Work order: Pull out each line of the records holding the string "This".

Supplied data:
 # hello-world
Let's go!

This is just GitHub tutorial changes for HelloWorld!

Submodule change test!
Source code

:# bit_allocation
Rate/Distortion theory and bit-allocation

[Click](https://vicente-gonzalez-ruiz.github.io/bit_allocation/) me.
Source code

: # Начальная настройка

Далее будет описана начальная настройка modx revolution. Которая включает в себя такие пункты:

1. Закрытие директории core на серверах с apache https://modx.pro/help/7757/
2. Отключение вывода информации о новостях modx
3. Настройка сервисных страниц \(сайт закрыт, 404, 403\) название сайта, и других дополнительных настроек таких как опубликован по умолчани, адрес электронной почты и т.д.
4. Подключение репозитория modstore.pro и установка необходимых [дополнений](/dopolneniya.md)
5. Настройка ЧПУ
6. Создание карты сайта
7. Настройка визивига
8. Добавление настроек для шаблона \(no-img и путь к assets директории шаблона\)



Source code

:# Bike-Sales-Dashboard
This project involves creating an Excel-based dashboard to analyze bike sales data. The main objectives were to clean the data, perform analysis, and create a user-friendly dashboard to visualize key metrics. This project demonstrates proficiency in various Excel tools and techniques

Completed exercise:
This is just GitHub tutorial changes for HelloWorld!
This project involves creating an Excel-based dashboard to analyze bike sales data. The main objectives were to clean the data, perform analysis, and create a user-friendly dashboard to visualize key metrics. This project demonstrates proficiency in various Excel tools and techniques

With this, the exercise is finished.